• [Task prompt]: Work out how many lines in the data hold the string "begin". Reply with only that number.

** Opening Records supplied block **

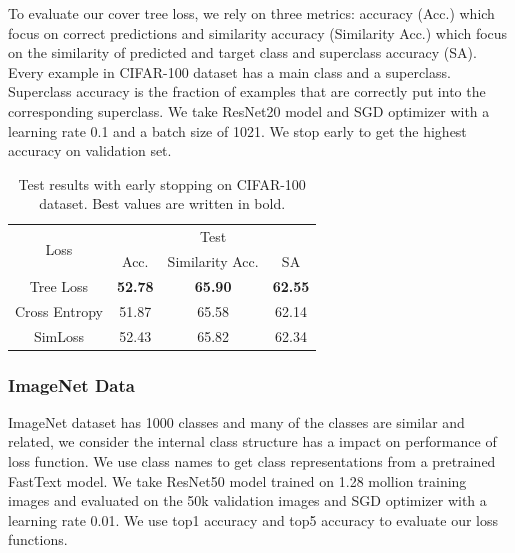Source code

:\documentclass[twoside]{article}
\theoremstyle{definition}
\begin{document}
To evaluate our cover tree loss, we rely on three metrics: accuracy (Acc.) which focus on correct predictions and similarity accuracy (Similarity Acc.) which focus on the similarity of predicted and target class and superclass accuracy (SA). Every example in CIFAR-100 dataset has a main class and a superclass. Superclass accuracy is the fraction of examples that are correctly put into the corresponding superclass.
We take ResNet20 model \cite{He2016DeepRL} and SGD optimizer with a learning rate 0.1 and a batch size of 1021. 
We stop early to get the highest accuracy on validation set.


\begin{table}[]
\caption{Test results with early stopping on CIFAR-100 dataset. Best values are written in bold.} \label{cifar100}
\begin{center}
\begin{tabular}{@{}cccc@{}}
\toprule
\multirow{2}{*}{Loss} & \multicolumn{3}{c}{Test}    \\ \cmidrule(l){2-4} 
                      & Acc. & Similarity Acc. & SA \\ \cmidrule(r){1-1}
Tree Loss       & \textbf{52.78}     &  \textbf{65.90}               &  \textbf{62.55}  \\
Cross Entropy         &  51.87    &   65.58              &  62.14  \\
SimLoss               &    52.43  &    65.82             & 62.34  \\\bottomrule
\end{tabular}
\end{center}
\end{table}


\subsubsection{ImageNet Data}
ImageNet dataset \cite{Russakovsky2015ImageNetLS} has 1000 classes and many of the classes are similar and related, we consider the internal class structure has a impact on performance of loss function.
We use class names to get class representations from a pretrained FastText model.
We take ResNet50 model \cite{He2016DeepRL} trained on 1.28 mollion training images and evaluated on the 50k validation images and SGD optimizer with a learning rate 0.01.
We use top1 accuracy and top5 accuracy to evaluate our loss functions.
\end{document}
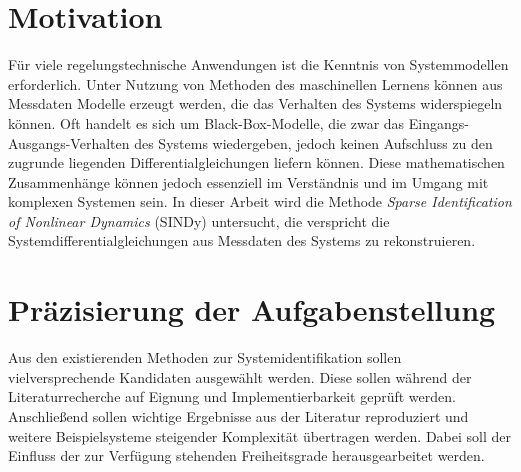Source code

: \section{Motivation}
Für viele regelungstechnische Anwendungen ist die Kenntnis von Systemmodellen erforderlich. Unter Nutzung von Methoden des maschinellen Lernens können aus Messdaten Modelle erzeugt werden, die das Verhalten des Systems widerspiegeln können. Oft handelt es sich um Black-Box-Modelle, die zwar das Eingangs-Ausgangs-Verhalten des Systems wiedergeben, jedoch keinen Aufschluss zu den zugrunde liegenden Differentialgleichungen liefern können. Diese mathematischen Zusammenhänge können jedoch essenziell im Verständnis und im Umgang mit komplexen Systemen sein. In dieser Arbeit wird die Methode \textit{Sparse Identification of Nonlinear Dynamics} (SINDy) untersucht, die verspricht die Systemdifferentialgleichungen aus Messdaten des Systems zu rekonstruieren. 

\section{Präzisierung der Aufgabenstellung}
Aus den existierenden Methoden zur Systemidentifikation sollen vielversprechende Kandidaten ausgewählt werden. Diese sollen während der Literaturrecherche auf Eignung und Implementierbarkeit geprüft werden. 
Anschließend sollen wichtige Ergebnisse aus der Literatur reproduziert und weitere Beispielsysteme steigender Komplexität übertragen werden. 
Dabei soll der Einfluss der zur Verfügung stehenden Freiheitsgrade herausgearbeitet werden.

** Closing Records supplied block **

• [Exercise output]: 4